Yesterday I went to the mall and bought some drugstore makeup that was on sale. The matte lipstick, micellar water, and foundation were very affordable; I only paid about PhP800, or USD16. Now imagine the prices of cosmetics and beauty services increased by anywhere from 10 to 30% in taxes!
There is a proposed bill with an amendment on excise taxes being charged on non-essential goods (like jewelry, perfumes, and other luxury items), by Ako Bicol Partylist Representative Rodel Batocabe. In her blog, Liz Lanuzo of Project Vanity quotes him as stating, “…Any increase of price for beauty and cosmetic products and services shall only be shouldered by those who choose to and can afford it,” and “…Raising the 20 percent excise tax on perfume and toilet waters to 30 percent would be preferable than any rise on our fuel prices.”
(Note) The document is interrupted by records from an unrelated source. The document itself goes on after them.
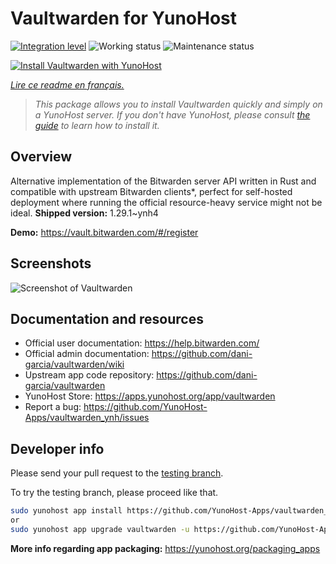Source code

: <!--
N.B.: This README was automatically generated by https://github.com/YunoHost/apps/tree/master/tools/readme_generator
It shall NOT be edited by hand.
-->

# Vaultwarden for YunoHost

[![Integration level](https://dash.yunohost.org/integration/vaultwarden.svg)](https://dash.yunohost.org/appci/app/vaultwarden) ![Working status](https://ci-apps.yunohost.org/ci/badges/vaultwarden.status.svg) ![Maintenance status](https://ci-apps.yunohost.org/ci/badges/vaultwarden.maintain.svg)

[![Install Vaultwarden with YunoHost](https://install-app.yunohost.org/install-with-yunohost.svg)](https://install-app.yunohost.org/?app=vaultwarden)

*[Lire ce readme en français.](./README_fr.md)*

> *This package allows you to install Vaultwarden quickly and simply on a YunoHost server.
If you don't have YunoHost, please consult [the guide](https://yunohost.org/#/install) to learn how to install it.*

## Overview

Alternative implementation of the Bitwarden server API written in Rust and compatible with upstream Bitwarden clients*, perfect for self-hosted deployment where running the official resource-heavy service might not be ideal.
**Shipped version:** 1.29.1~ynh4

**Demo:** <https://vault.bitwarden.com/#/register>

## Screenshots

![Screenshot of Vaultwarden](./doc/screenshots/screenshot1.png)

## Documentation and resources

- Official user documentation: <https://help.bitwarden.com/>
- Official admin documentation: <https://github.com/dani-garcia/vaultwarden/wiki>
- Upstream app code repository: <https://github.com/dani-garcia/vaultwarden>
- YunoHost Store: <https://apps.yunohost.org/app/vaultwarden>
- Report a bug: <https://github.com/YunoHost-Apps/vaultwarden_ynh/issues>

## Developer info

Please send your pull request to the [testing branch](https://github.com/YunoHost-Apps/vaultwarden_ynh/tree/testing).

To try the testing branch, please proceed like that.

```bash
sudo yunohost app install https://github.com/YunoHost-Apps/vaultwarden_ynh/tree/testing --debug
or
sudo yunohost app upgrade vaultwarden -u https://github.com/YunoHost-Apps/vaultwarden_ynh/tree/testing --debug
```

**More info regarding app packaging:** <https://yunohost.org/packaging_apps>
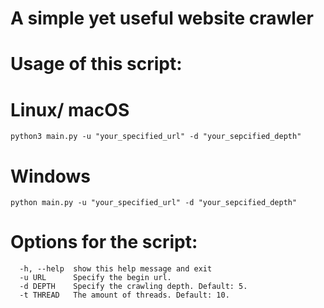 # A simple yet useful website crawler

# Usage of this script: 

# Linux/ macOS
```
python3 main.py -u "your_specified_url" -d "your_sepcified_depth"
```
# Windows
```
python main.py -u "your_specified_url" -d "your_sepcified_depth"
```

# Options for the script:
```
  -h, --help  show this help message and exit  
  -u URL      Specify the begin url.  
  -d DEPTH    Specify the crawling depth. Default: 5.  
  -t THREAD   The amount of threads. Default: 10.  
```
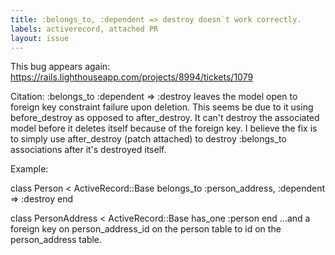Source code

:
 ```yaml
---
title: :belongs_to, :dependent => destroy doesn`t work correctly.
labels: activerecord, attached PR
layout: issue
---
```


This bug appears again: https://rails.lighthouseapp.com/projects/8994/tickets/1079

Citation:
:belongs_to :dependent => :destroy leaves the model open to foreign key constraint failure upon deletion. This seems be due to it using before_destroy as opposed to after_destroy. It can't destroy the associated model before it deletes itself because of the foreign key. I believe the fix is to simply use after_destroy (patch attached) to destroy :belongs_to associations after it's destroyed itself.

Example:

class Person < ActiveRecord::Base
  belongs_to :person_address, :dependent => :destroy
end

class PersonAddress < ActiveRecord::Base
  has_one :person
end
...and a foreign key on person_address_id on the person table to id on the person_address table.

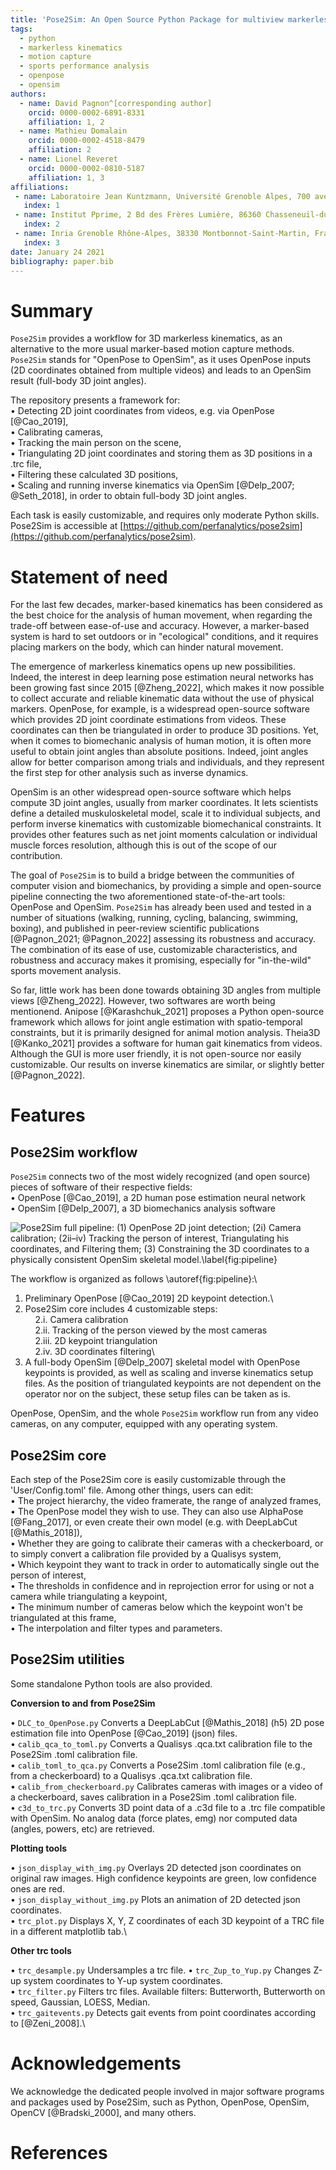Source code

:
 ```yaml
---
title: 'Pose2Sim: An Open Source Python Package for multiview markerless kinematics'
tags:
  - python
  - markerless kinematics
  - motion capture
  - sports performance analysis
  - openpose
  - opensim
authors:
  - name: David Pagnon^[corresponding author] 
    orcid: 0000-0002-6891-8331
    affiliation: 1, 2
  - name: Mathieu Domalain
    orcid: 0000-0002-4518-8479
    affiliation: 2
  - name: Lionel Reveret
    orcid: 0000-0002-0810-5187
    affiliation: 1, 3
affiliations:
 - name: Laboratoire Jean Kuntzmann, Université Grenoble Alpes, 700 avenue Centrale, 38400 Saint Martin d’Hères, France
   index: 1
 - name: Institut Pprime, 2 Bd des Frères Lumière, 86360 Chasseneuil-du-Poitou, France
   index: 2
 - name: Inria Grenoble Rhône-Alpes, 38330 Montbonnot-Saint-Martin, France
   index: 3
date: January 24 2021
bibliography: paper.bib
---
```


# Summary

`Pose2Sim` provides a workflow for 3D markerless kinematics, as an alternative to the more usual marker-based motion capture methods.\
`Pose2Sim` stands for "OpenPose to OpenSim", as it uses OpenPose inputs (2D coordinates obtained from multiple videos) and leads to an OpenSim result (full-body 3D joint angles). 

The repository presents a framework for:\
• Detecting 2D joint coordinates from videos, e.g. via OpenPose [@Cao_2019], \
• Calibrating cameras, \
• Tracking the main person on the scene, \
• Triangulating 2D joint coordinates and storing them as 3D positions in a .trc file, \
• Filtering these calculated 3D positions, \
• Scaling and running inverse kinematics via OpenSim [@Delp_2007; @Seth_2018], in order to obtain full-body 3D joint angles.

Each task is easily customizable, and requires only moderate Python skills. Pose2Sim is accessible at [https://github.com/perfanalytics/pose2sim](https://github.com/perfanalytics/pose2sim). 

# Statement of need

For the last few decades, marker-based kinematics has been considered as the best choice for the analysis of human movement, when regarding the trade-off between ease-of-use and accuracy. However, a marker-based system is hard to set outdoors or in "ecological" conditions, and it requires placing markers on the body, which can hinder natural movement. 

The emergence of markerless kinematics opens up new possibilities. Indeed, the interest in deep learning pose estimation neural networks has been growing fast since 2015 [@Zheng_2022], which makes it now possible to collect accurate and reliable kinematic data without the use of physical markers. OpenPose, for example, is a widespread open-source software which provides 2D joint coordinate estimations from videos. These coordinates can then be triangulated in order to produce 3D positions. Yet, when it comes to biomechanic analysis of human motion, it is often more useful to obtain joint angles than absolute positions. Indeed, joint angles allow for better comparison among trials and individuals, and they represent the first step for other analysis such as inverse dynamics. 

OpenSim is an other widespread open-source software which helps compute 3D joint angles, usually from marker coordinates. It lets scientists define a detailed muskuloskeletal model, scale it to individual subjects, and perform inverse kinematics with customizable biomechanical constraints. It provides other features such as net joint moments calculation or individual muscle forces resolution, although this is out of the scope of our contribution.

The goal of `Pose2Sim` is to build a bridge between the communities of computer vision and biomechanics, by providing a simple and open-source pipeline connecting the two aforementioned state-of-the-art tools: OpenPose and OpenSim. 
`Pose2Sim` has already been used and tested in a number of situations (walking, running, cycling, balancing, swimming, boxing), and published in peer-review scientific publications [@Pagnon_2021; @Pagnon_2022] assessing its robustness and accuracy. The combination of its ease of use, customizable characteristics, and robustness and accuracy makes it promising, especially for "in-the-wild" sports movement analysis.

So far, little work has been done towards obtaining 3D angles from multiple views [@Zheng_2022]. However, two softwares are worth being mentionend. Anipose [@Karashchuk_2021] proposes a Python open-source framework which allows for joint angle estimation with spatio-temporal constraints, but it is primarily designed for animal motion analysis. Theia3D [@Kanko_2021] provides a software for human gait kinematics from videos. Although the GUI is more user friendly, it is not open-source nor easily customizable. Our results on inverse kinematics are similar, or slightly better [@Pagnon_2022]. 

# Features
## Pose2Sim workflow

`Pose2Sim` connects two of the most widely recognized (and open source) pieces of software of their respective fields:\
• OpenPose [@Cao_2019], a 2D human pose estimation neural network\
• OpenSim [@Delp_2007], a 3D biomechanics analysis software

![Pose2Sim full pipeline: (1) OpenPose 2D joint detection; (2i) Camera calibration; (2ii–iv) Tracking the person of interest, Triangulating his coordinates, and Filtering them; (3) Constraining the 3D coordinates to a physically consistent OpenSim skeletal model.\label{fig:pipeline}](Pipeline.png)

The workflow is organized as follows \autoref{fig:pipeline}:\
1. Preliminary OpenPose [@Cao_2019] 2D keypoint detection.\
2. Pose2Sim core includes 4 customizable steps:\
&nbsp;&nbsp;&nbsp;&nbsp;2.i. Camera calibration\
&nbsp;&nbsp;&nbsp;&nbsp;2.ii. Tracking of the person viewed by the most cameras\
&nbsp;&nbsp;&nbsp;&nbsp;2.iii. 2D keypoint triangulation\
&nbsp;&nbsp;&nbsp;&nbsp;2.iv. 3D coordinates filtering\
3. A full-body OpenSim [@Delp_2007] skeletal model with OpenPose keypoints is provided, as well as scaling and inverse kinematics setup files. As the position of triangulated keypoints are not dependent on the operator nor on the subject, these setup files can be taken as is.

OpenPose, OpenSim, and the whole `Pose2Sim` workflow run from any video cameras, on any computer, equipped with any operating system. 


## Pose2Sim core
Each step of the Pose2Sim core is easily customizable through the 'User/Config.toml' file. Among other things, users can edit:\
• The project hierarchy, the video framerate, the range of analyzed frames,\
• The OpenPose model they wish to use. They can also use AlphaPose [@Fang_2017], or even create their own model (e.g. with DeepLabCut [@Mathis_2018]),\
• Whether they are going to calibrate their cameras with a checkerboard, or to simply convert a calibration file provided by a Qualisys system,\
• Which keypoint they want to track in order to automatically single out the person of interest,\
• The thresholds in confidence and in reprojection error for using or not a camera while triangulating a keypoint,\
• The minimum number of cameras below which the keypoint won't be triangulated at this frame,\
• The interpolation and filter types and parameters.

## Pose2Sim utilities
Some standalone Python tools are also provided.

**Conversion to and from Pose2Sim** 

• `DLC_to_OpenPose.py`
Converts a DeepLabCut [@Mathis_2018] (h5) 2D pose estimation file into OpenPose [@Cao_2019] (json) files.\
• `calib_qca_to_toml.py`
Converts a Qualisys .qca.txt calibration file to the Pose2Sim .toml calibration file.\
• `calib_toml_to_qca.py`
Converts a Pose2Sim .toml calibration file (e.g., from a checkerboard) to a Qualisys .qca.txt calibration file.\
• `calib_from_checkerboard.py`
Calibrates cameras with images or a video of a checkerboard, saves calibration in a Pose2Sim .toml calibration file.\
• `c3d_to_trc.py`
Converts 3D point data of a .c3d file to a .trc file compatible with OpenSim. No analog data (force plates, emg) nor computed data (angles, powers, etc) are retrieved.


**Plotting tools**

• `json_display_with_img.py` 
Overlays 2D detected json coordinates on original raw images. High confidence keypoints are green, low confidence ones are red.\
• `json_display_without_img.py`
Plots an animation of 2D detected json coordinates.\
• `trc_plot.py`
Displays X, Y, Z coordinates of each 3D keypoint of a TRC file in a different matplotlib tab.\


**Other trc tools**

• `trc_desample.py`
Undersamples a trc file.
• `trc_Zup_to_Yup.py`
Changes Z-up system coordinates to Y-up system coordinates.\
• `trc_filter.py`
Filters trc files. Available filters: Butterworth, Butterworth on speed, Gaussian, LOESS, Median.\
• `trc_gaitevents.py`
Detects gait events from point coordinates according to [@Zeni_2008].\

# Acknowledgements

We acknowledge the dedicated people involved in major software programs and packages used by Pose2Sim, such as Python, OpenPose, OpenSim, OpenCV [@Bradski_2000], and many others. 

# References
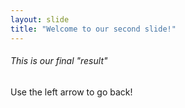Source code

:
```yaml
---
layout: slide
title: "Welcome to our second slide!"
---
```

###### This is our final "result"
Use the left arrow to go back!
Senator Sherwin Gatchalian says the proposed vanity tax is “discriminatory to women”, and “not a viable alternative to excise taxes on fuel”. He is thinking of the welfare of working-class women, like sales ladies and office workers, for whom increased cosmetics prices would be burdensome.
Meanwhile the Department of Finance says that a vanity tax is not part of proposed tax reform packages being pitched to Congress.
The hashtag #DontTaxMyBeauty took off on social media. Here’s what people have to say. I hope Batocabe’s bill will not be passed.
UPDATE: Batocabe withdrew his bill! All the protest and uproar worked!